(Saved entries)
┄┄┄┄┄┄┄┄┄┄
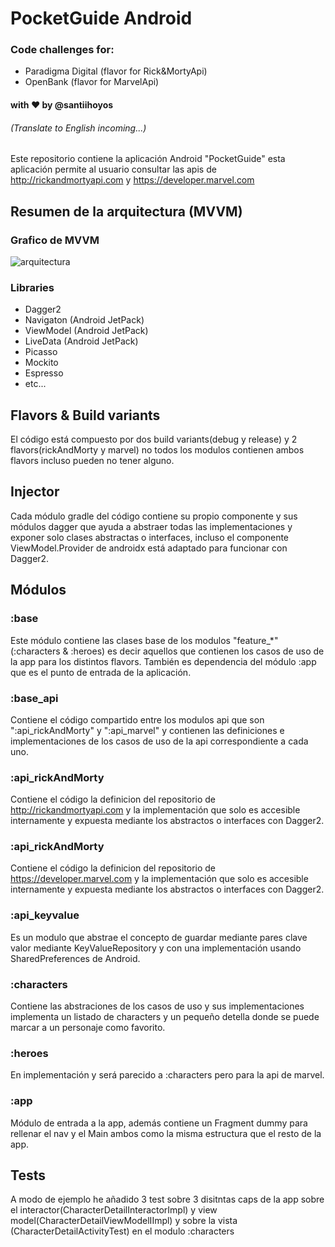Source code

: # PocketGuide Android

### Code challenges for: 
  - Paradigma Digital (flavor for Rick&MortyApi)
  - OpenBank (flavor for MarvelApi)

#### with ❤️ by @santiihoyos

###### (Translate to English incoming...)

Este repositorio contiene la aplicación Android "PocketGuide" esta aplicación permite al usuario consultar las apis de http://rickandmortyapi.com y https://developer.marvel.com


## Resumen de la arquitectura (MVVM)

### Grafico de MVVM
![arquitectura](https://user-images.githubusercontent.com/10730150/113636910-b363ce00-9673-11eb-971e-39b28508b65f.jpg)


### Libraries
 - Dagger2
 - Navigaton (Android JetPack)
 - ViewModel (Android JetPack)
 - LiveData  (Android JetPack)
 - Picasso
 - Mockito
 - Espresso
 - etc...

## Flavors & Build variants
El código está compuesto por dos build variants(debug y release) y 2 flavors(rickAndMorty y marvel) no todos los modulos contienen ambos flavors incluso pueden no tener alguno.

## Injector
Cada módulo gradle del código contiene su propio componente y sus módulos dagger que ayuda a abstraer todas las implementaciones y exponer solo clases abstractas o interfaces, incluso el componente ViewModel.Provider de androidx está adaptado para funcionar con Dagger2.

## Módulos

### :base
Este módulo contiene las clases base de los modulos "feature_*"(:characters & :heroes) es decir aquellos que contienen los casos de uso de la app para los distintos flavors. También es dependencia del módulo :app que es el punto de entrada de la aplicación.

### :base_api
Contiene el código compartido entre los modulos api que son ":api_rickAndMorty" y ":api_marvel" y contienen las definiciones e implementaciones de los casos de uso de la api correspondiente a cada uno.

### :api_rickAndMorty
Contiene el código la definicion del repositorio de http://rickandmortyapi.com y la implementación que solo es accesible internamente y expuesta mediante los abstractos o interfaces con Dagger2.

### :api_rickAndMorty
Contiene el código la definicion del repositorio de https://developer.marvel.com y la implementación que solo es accesible internamente y expuesta mediante los abstractos o interfaces con Dagger2.

### :api_keyvalue
Es un modulo que abstrae el concepto de guardar mediante pares clave valor mediante KeyValueRepository y con una implementación usando SharedPreferences de Android.

### :characters
Contiene las abstraciones de los casos de uso y sus implementaciones implementa un listado de characters y un pequeño detella donde se puede marcar a un personaje como favorito.

### :heroes
En implementación y será parecido a :characters pero para la api de marvel.

### :app
Módulo de entrada a la app, además contiene un Fragment dummy para rellenar el nav y el Main ambos como la misma estructura que el resto de la app.

## Tests
A modo de ejemplo he añadido 3 test sobre 3 disitntas caps de la app sobre el interactor(CharacterDetailInteractorImpl) y view model(CharacterDetailViewModelIImpl) y sobre la vista (CharacterDetailActivityTest) en el modulo :characters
┄┄┄┄┄┄┄┄┄┄
Line count for the word "contienen": tally the lines of the records above that hold it and give only that figure.

Solution to the problem:
3